WORK ITEM: Nothing but the lines from the first line of the records through the line with "This is an interactive" should be output, exactly as written and free of pictures.

SUPPLIED DATA:
------------------------------------------------------------------------
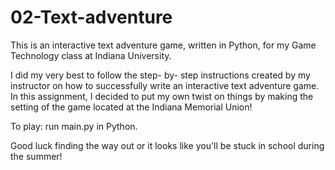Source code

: # 02-Text-adventure
This is an interactive text adventure game, written in Python, for my Game Technology class at Indiana University.

I did my very best to follow the step- by- step instructions created by my instructor on how to successfully write an interactive text adventure game. In this assignment, I decided to put my own twist on things by making the setting of the game located at the Indiana Memorial Union! 

To play: run main.py in Python. 

Good luck finding the way out or it looks like you'll be stuck in school during the summer!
------------------------------------------------------------------------
SOLUTION FOR THIS PROBLEM:
Source code

: # 02-Text-adventure
This is an interactive text adventure game, written in Python, for my Game Technology class at Indiana University.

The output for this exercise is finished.